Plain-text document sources
______________________________

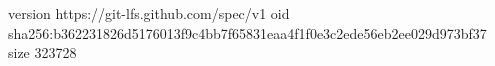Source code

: version https://git-lfs.github.com/spec/v1
oid sha256:b362231826d5176013f9c4bb7f65831eaa4f1f0e3c2ede56eb2ee029d973bf37
size 323728
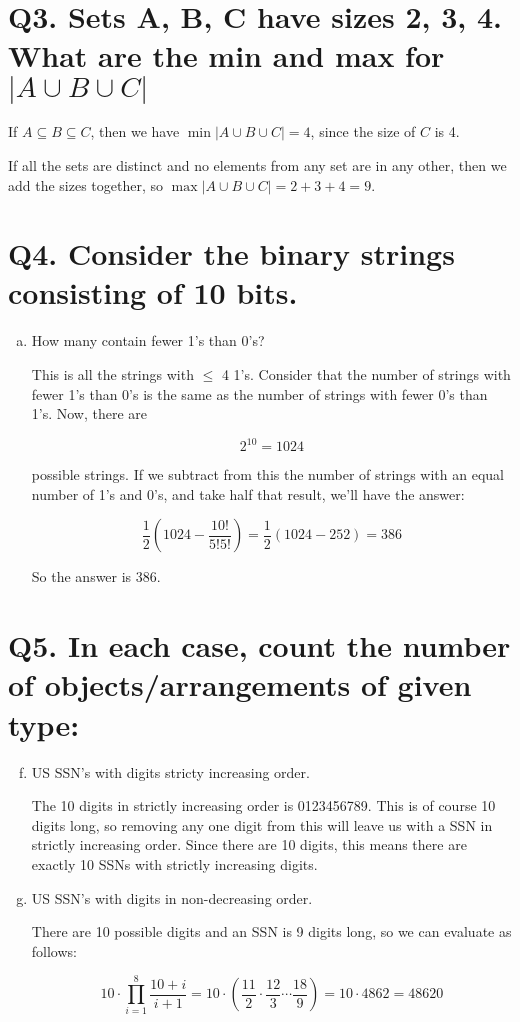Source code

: \documentclass{article}
\begin{document}
\section*{Q3. \normalsize Sets A, B, C have sizes 2, 3, 4. What are the min and max for $|A\cup B\cup C|$}

If $A \subseteq B \subseteq C$, then we have $\min|A\cup B\cup C| = 4$, since the size of $C$ is 4.

\noindent If all the sets are distinct and no elements from any set are in any other, then we add the sizes together, so $\max|A\cup B\cup C| = 2 + 3 + 4 = 9$.


\section*{Q4. \normalsize Consider the binary strings consisting of 10 bits.}

\begin{enumerate}[(a)]
    \item How many contain fewer 1's than 0's?

      This is all the strings with $\leq$ 4 1's. Consider that the number of strings with fewer 1's than 0's is the same as the number of strings with fewer 0's than 1's. Now, there are 

      $$2^10 = 1024$$

      possible strings. If we subtract from this the number of strings with an equal number of 1's and 0's, and take half that result, we'll have the answer:

      $$\frac{1}{2}(1024 - \frac{10!}{5!5!}) = \frac{1}{2}(1024-252) = 386$$

      So the answer is 386.
\end{enumerate}



\section*{Q5. \normalsize In each case, count the number of objects/arrangements of given type:}

\begin{enumerate}[(a)]\setcounter{enumi}{5}
  \item US SSN's with digits stricty increasing order.
    
    The 10 digits in strictly increasing order is 0123456789. This is of course 10 digits long, so removing any one digit from this will leave us with a SSN in strictly increasing order. Since there are 10 digits, this means there are exactly 10 SSNs with strictly increasing digits.
  \item US SSN's with digits in non-decreasing order.

    There are 10 possible digits and an SSN is 9 digits long, so we can evaluate as follows: 

    $$10\cdot\prod_{i=1}^{8} \frac{10+i}{i+1} = 10\cdot(\frac{11}{2}\cdot\frac{12}{3}\cdots\frac{18}{9}) = 10\cdot4862 = 48620$$
\end{enumerate}
\end{document}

______________________________

TASK TO CARRY OUT
Out of the records, collect only those lines that contain the string "fewer".

ANSWER SPACE
    \item How many contain fewer 1's than 0's?
      This is all the strings with $\leq$ 4 1's. Consider that the number of strings with fewer 1's than 0's is the same as the number of strings with fewer 0's than 1's. Now, there are 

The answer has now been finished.